Dave Marsden – Combat Stress

Dave is a qualified Mental Health Nurse, qualifying in 1999 from the University of Central Lancashire. Prior to that he had had various roles in acute psychiatric intensive care units. Following several years working in forensic mental health he began to specialise in substance misuse and the crossover between Mental Health, Substance Misuse and Criminal Justice, including running Drug Rehabilitation Requirements in Blackpool as part of the well regarded Tower Project.

In 2014 he embarked on a secondment with Combat Stress, a veterans’ mental health charity, to pilot a service to enable and encourage veterans with military-related PTSD and substance misuse issues to access the services they need, in order to address these complex issues: issues that neither drug services, criminal justice services, nor mainstream mental health services alone were able to address.

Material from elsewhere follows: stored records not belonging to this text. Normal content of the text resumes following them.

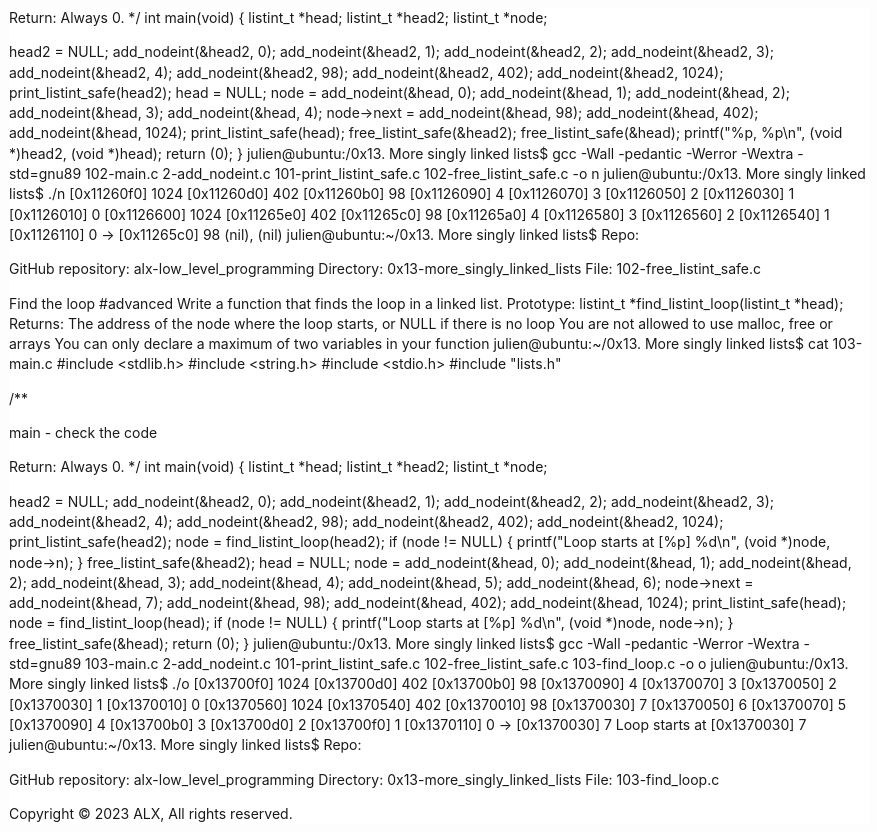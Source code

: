 Return: Always 0. */ int main(void) { listint_t *head; listint_t *head2; listint_t *node;

head2 = NULL; add_nodeint(&head2, 0); add_nodeint(&head2, 1); add_nodeint(&head2, 2); add_nodeint(&head2, 3); add_nodeint(&head2, 4); add_nodeint(&head2, 98); add_nodeint(&head2, 402); add_nodeint(&head2, 1024); print_listint_safe(head2); head = NULL; node = add_nodeint(&head, 0); add_nodeint(&head, 1); add_nodeint(&head, 2); add_nodeint(&head, 3); add_nodeint(&head, 4); node->next = add_nodeint(&head, 98); add_nodeint(&head, 402); add_nodeint(&head, 1024); print_listint_safe(head); free_listint_safe(&head2); free_listint_safe(&head); printf("%p, %p\n", (void *)head2, (void *)head); return (0); } julien@ubuntu:/0x13. More singly linked lists$ gcc -Wall -pedantic -Werror -Wextra -std=gnu89 102-main.c 2-add_nodeint.c 101-print_listint_safe.c 102-free_listint_safe.c -o n julien@ubuntu:/0x13. More singly linked lists$ ./n [0x11260f0] 1024 [0x11260d0] 402 [0x11260b0] 98 [0x1126090] 4 [0x1126070] 3 [0x1126050] 2 [0x1126030] 1 [0x1126010] 0 [0x1126600] 1024 [0x11265e0] 402 [0x11265c0] 98 [0x11265a0] 4 [0x1126580] 3 [0x1126560] 2 [0x1126540] 1 [0x1126110] 0 -> [0x11265c0] 98 (nil), (nil) julien@ubuntu:~/0x13. More singly linked lists$ Repo:

GitHub repository: alx-low_level_programming Directory: 0x13-more_singly_linked_lists File: 102-free_listint_safe.c

Find the loop #advanced Write a function that finds the loop in a linked list.
Prototype: listint_t *find_listint_loop(listint_t *head); Returns: The address of the node where the loop starts, or NULL if there is no loop You are not allowed to use malloc, free or arrays You can only declare a maximum of two variables in your function julien@ubuntu:~/0x13. More singly linked lists$ cat 103-main.c #include <stdlib.h> #include <string.h> #include <stdio.h> #include "lists.h"

/**

main - check the code

Return: Always 0. */ int main(void) { listint_t *head; listint_t *head2; listint_t *node;

head2 = NULL; add_nodeint(&head2, 0); add_nodeint(&head2, 1); add_nodeint(&head2, 2); add_nodeint(&head2, 3); add_nodeint(&head2, 4); add_nodeint(&head2, 98); add_nodeint(&head2, 402); add_nodeint(&head2, 1024); print_listint_safe(head2); node = find_listint_loop(head2); if (node != NULL) { printf("Loop starts at [%p] %d\n", (void *)node, node->n); } free_listint_safe(&head2); head = NULL; node = add_nodeint(&head, 0); add_nodeint(&head, 1); add_nodeint(&head, 2); add_nodeint(&head, 3); add_nodeint(&head, 4); add_nodeint(&head, 5); add_nodeint(&head, 6); node->next = add_nodeint(&head, 7); add_nodeint(&head, 98); add_nodeint(&head, 402); add_nodeint(&head, 1024); print_listint_safe(head); node = find_listint_loop(head); if (node != NULL) { printf("Loop starts at [%p] %d\n", (void *)node, node->n); } free_listint_safe(&head); return (0); } julien@ubuntu:/0x13. More singly linked lists$ gcc -Wall -pedantic -Werror -Wextra -std=gnu89 103-main.c 2-add_nodeint.c 101-print_listint_safe.c 102-free_listint_safe.c 103-find_loop.c -o o julien@ubuntu:/0x13. More singly linked lists$ ./o [0x13700f0] 1024 [0x13700d0] 402 [0x13700b0] 98 [0x1370090] 4 [0x1370070] 3 [0x1370050] 2 [0x1370030] 1 [0x1370010] 0 [0x1370560] 1024 [0x1370540] 402 [0x1370010] 98 [0x1370030] 7 [0x1370050] 6 [0x1370070] 5 [0x1370090] 4 [0x13700b0] 3 [0x13700d0] 2 [0x13700f0] 1 [0x1370110] 0 -> [0x1370030] 7 Loop starts at [0x1370030] 7 julien@ubuntu:~/0x13. More singly linked lists$ Repo:

GitHub repository: alx-low_level_programming Directory: 0x13-more_singly_linked_lists File: 103-find_loop.c

Copyright © 2023 ALX, All rights reserved.
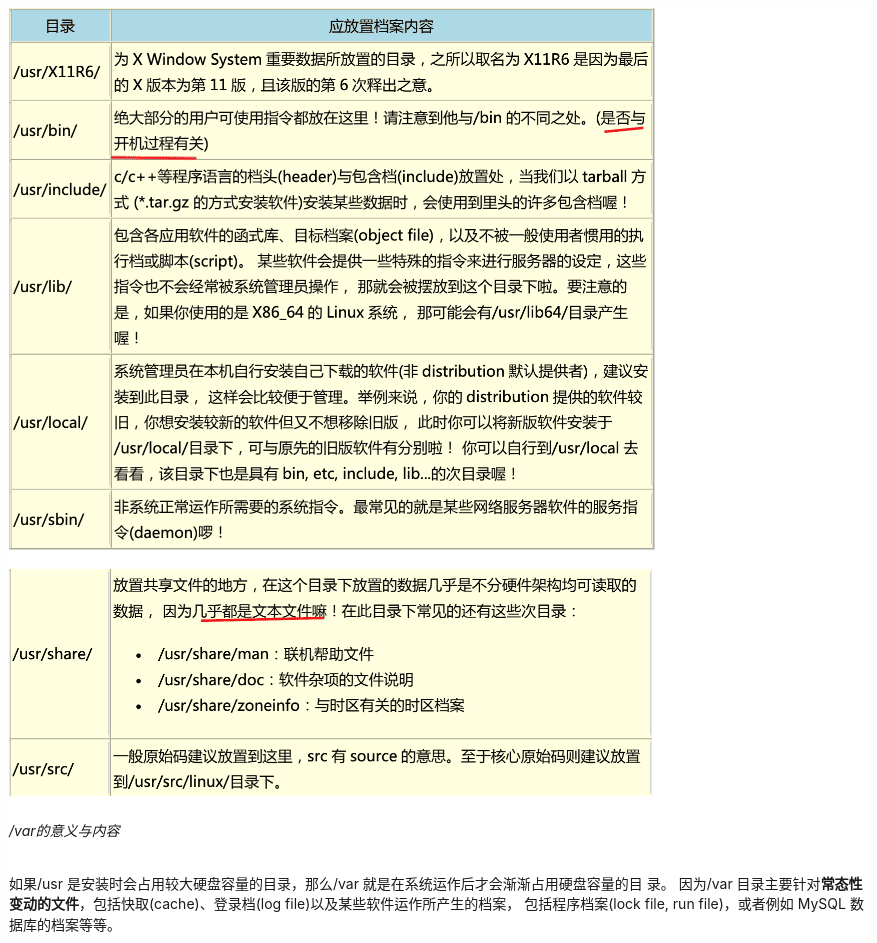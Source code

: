 ![](../images/linux-010.jpg)

![image-20200204212734454](../images/linux-011.jpg)

###### /var的意义与内容

如果/usr 是安装时会占用较大硬盘容量的目录，那么/var 就是在系统运作后才会渐渐占用硬盘容量的目 录。 因为/var 目录主要针对**常态性变动的文件**，包括快取(cache)、登录档(log file)以及某些软件运作所产生的档案， 包括程序档案(lock file, run file)，或者例如 MySQL 数据库的档案等等。
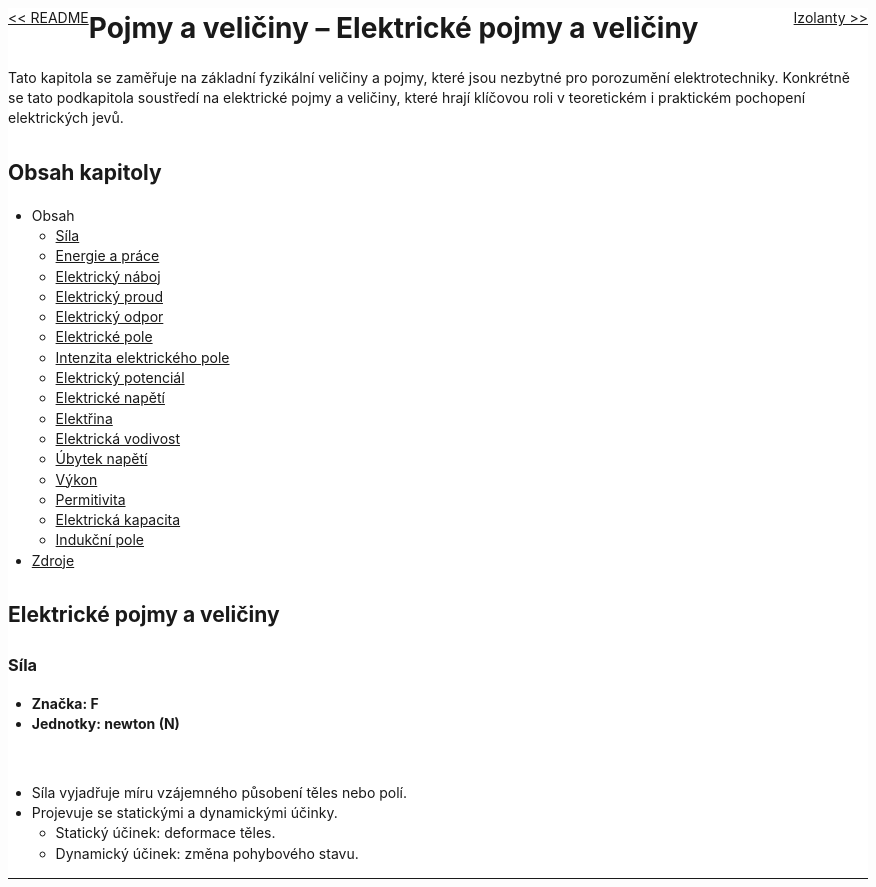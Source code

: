 <span>
    <a href="../../../README.md" style="float: left;"><< README</a>
    <a href="./podkapitola_2.md" style="float: right;">Izolanty >></a>
</span>





# Pojmy a veličiny – Elektrické pojmy a veličiny
Tato kapitola se zaměřuje na základní fyzikální veličiny a pojmy, které jsou nezbytné pro porozumění elektrotechniky. Konkrétně se tato podkapitola soustředí na elektrické pojmy a veličiny, které hrají klíčovou roli v teoretickém i praktickém pochopení elektrických jevů.





## Obsah kapitoly
- Obsah
    - [Síla](#síla)
    - [Energie a práce](#energie-a-práce)
    - [Elektrický náboj](#elektrický-náboj)
    - [Elektrický proud](#elektrický-proud)
    - [Elektrický odpor](#elektrický-odpor)
    - [Elektrické pole](#elektrické-pole)
    - [Intenzita elektrického pole](#intenzita-elektrického-pole)
    - [Elektrický potenciál](#elektrický-potenciál)
    - [Elektrické napětí](#elektrické-napětí)
    - [Elektřina](#elektřina)
    - [Elektrická vodivost](#elektrická-vodivost)
    - [Úbytek napětí](#úbytek-napětí)
    - [Výkon](#výkon)
    - [Permitivita](#permitivita)
    - [Elektrická kapacita](#elektrická-kapacita)
    - [Indukční pole](#indukční-pole)
- [Zdroje](#zdroje-kapitoly)





## Elektrické pojmy a veličiny



### Síla
- **Značka: F**
- **Jednotky: newton (N)**

<br>

- Síla vyjadřuje míru vzájemného působení těles nebo polí.
- Projevuje se statickými a dynamickými účinky.
    - Statický účinek: deformace těles.
    - Dynamický účinek: změna pohybového stavu.

---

Before long it became clear that there were many veterans becoming lost in the criminal justice system due to undiagnosed PTSD, complicated by substance misuse, and that their substance misuse was preventing them from accessing quality treatment for their PTSD issues.

Veterans are the single largest professional group involved with the criminal justice system. The project that Dave has been key in developing aims to target veterans who may have been misdiagnosed, or undiagnosed, in order to ensure that they receive the treatment they deserve (prevention) or the diagnosis they need (diversion) in order they receive optimum care packages.

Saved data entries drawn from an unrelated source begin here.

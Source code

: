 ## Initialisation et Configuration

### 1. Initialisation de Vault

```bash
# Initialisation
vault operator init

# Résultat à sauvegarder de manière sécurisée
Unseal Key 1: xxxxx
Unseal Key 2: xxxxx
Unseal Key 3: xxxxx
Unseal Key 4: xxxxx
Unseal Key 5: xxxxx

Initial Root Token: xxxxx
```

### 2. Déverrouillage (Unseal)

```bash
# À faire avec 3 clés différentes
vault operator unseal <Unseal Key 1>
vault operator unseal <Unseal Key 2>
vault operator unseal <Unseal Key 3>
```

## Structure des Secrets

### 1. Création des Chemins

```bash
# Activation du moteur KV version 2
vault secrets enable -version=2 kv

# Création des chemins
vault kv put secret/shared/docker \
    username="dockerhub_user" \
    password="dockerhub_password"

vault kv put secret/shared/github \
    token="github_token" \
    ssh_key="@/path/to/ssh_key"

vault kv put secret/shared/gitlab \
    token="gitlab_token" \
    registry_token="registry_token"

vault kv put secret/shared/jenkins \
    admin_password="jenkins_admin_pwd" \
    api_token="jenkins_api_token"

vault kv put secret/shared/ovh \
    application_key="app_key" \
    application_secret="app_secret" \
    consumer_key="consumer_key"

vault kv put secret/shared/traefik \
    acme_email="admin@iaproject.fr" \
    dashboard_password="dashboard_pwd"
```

He was given this year’s the Paolo Pertica award for his innovative approach in developing care pathways, which led to swifter diagnosis of PTSD, allowing a more effective multi-agency response for those in need of help.

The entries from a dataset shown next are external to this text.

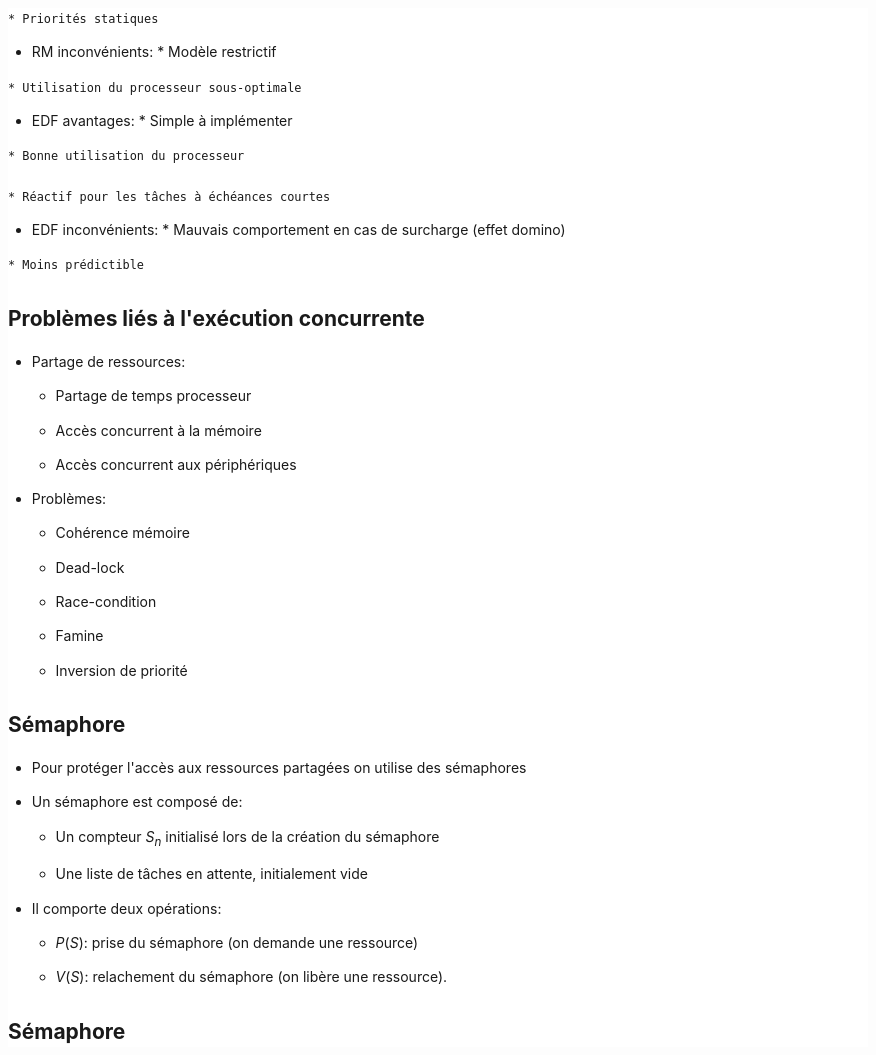     * Priorités statiques

   * RM inconvénients:
    * Modèle restrictif

    * Utilisation du processeur sous-optimale

   * EDF avantages:
    * Simple à implémenter

    * Bonne utilisation du processeur

    * Réactif pour les tâches à échéances courtes

   * EDF inconvénients:
    * Mauvais comportement en cas de surcharge (effet domino)

    * Moins prédictible


## Problèmes liés à l'exécution concurrente

   * Partage de ressources:

     * Partage de temps processeur

     * Accès concurrent à la mémoire

     * Accès concurrent aux périphériques

   * Problèmes:

     * Cohérence mémoire

     * Dead-lock

     * Race-condition

     * Famine

     * Inversion de priorité


## Sémaphore

  * Pour protéger l'accès aux ressources partagées on utilise des sémaphores

  * Un sémaphore est composé de:

    * Un compteur $S_n$ initialisé lors de la création du sémaphore

    * Une liste de tâches en attente, initialement vide

  * Il comporte deux opérations:

    * $P(S)$: prise du sémaphore (on demande une ressource)

    * $V(S)$: relachement du sémaphore (on libère une ressource).

## Sémaphore

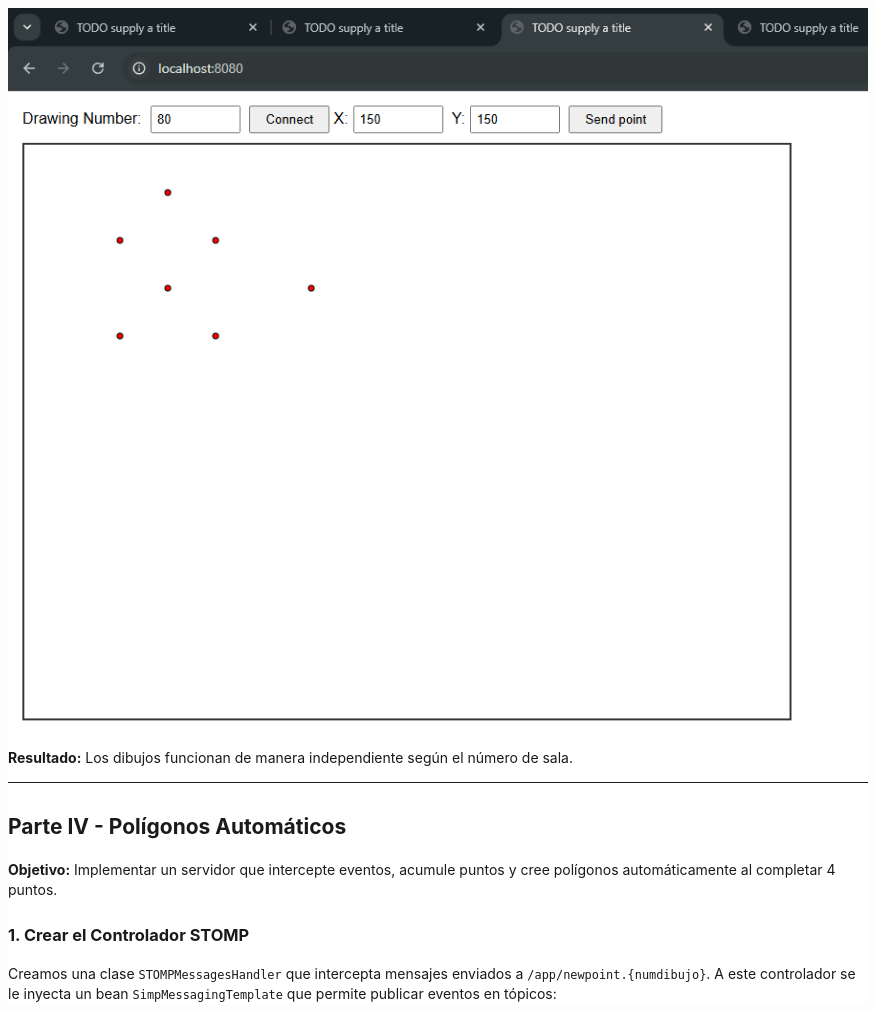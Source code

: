![](https://github.com/JuanEstebanMedina/ARSW-Lab07-WebSockets/blob/develop/img/PartIIIPruebas3.png)

**Resultado:** Los dibujos funcionan de manera independiente según el número de sala.

---

## Parte IV - Polígonos Automáticos

**Objetivo:** Implementar un servidor que intercepte eventos, acumule puntos y cree polígonos automáticamente al completar 4 puntos.

### 1. Crear el Controlador STOMP

Creamos una clase `STOMPMessagesHandler` que intercepta mensajes enviados a `/app/newpoint.{numdibujo}`. A este controlador se le inyecta un bean `SimpMessagingTemplate` que permite publicar eventos en tópicos:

The Paolo Pertica Award was established in 2004 by the European Network of Drugs and Infections Prevention in Prisons (ENDIPP) to mark the 10-year anniversary of the network. The creation of ENDIPP stemmed largely from Paolo’s work with prisoners from a wide range of different nationalities incarcerated in London prisons. The award was created to acknowledge his contribution to the development of work with drug using prisoners in the UK and within European criminal justice systems.

In addition to ENDIPP, the International Harm Reduction Association previously acted as the custodian of the award and now this responsibility resides with Knowledge Action Change.

The aim of the award is to recognise innovation and outstanding contributions to public health interventions within the criminal justice context, in relation to drug and alcohol users, which can be shown to have a positive impact for both individual offenders and the community in general.

The award is open to individuals and organisations throughout the world engaged in work directly with offenders (including advocacy) policy development work, training, or research. The context for the activity might be related to community settings (including work with police, courts and probation services) or within prisons and other places of incarceration.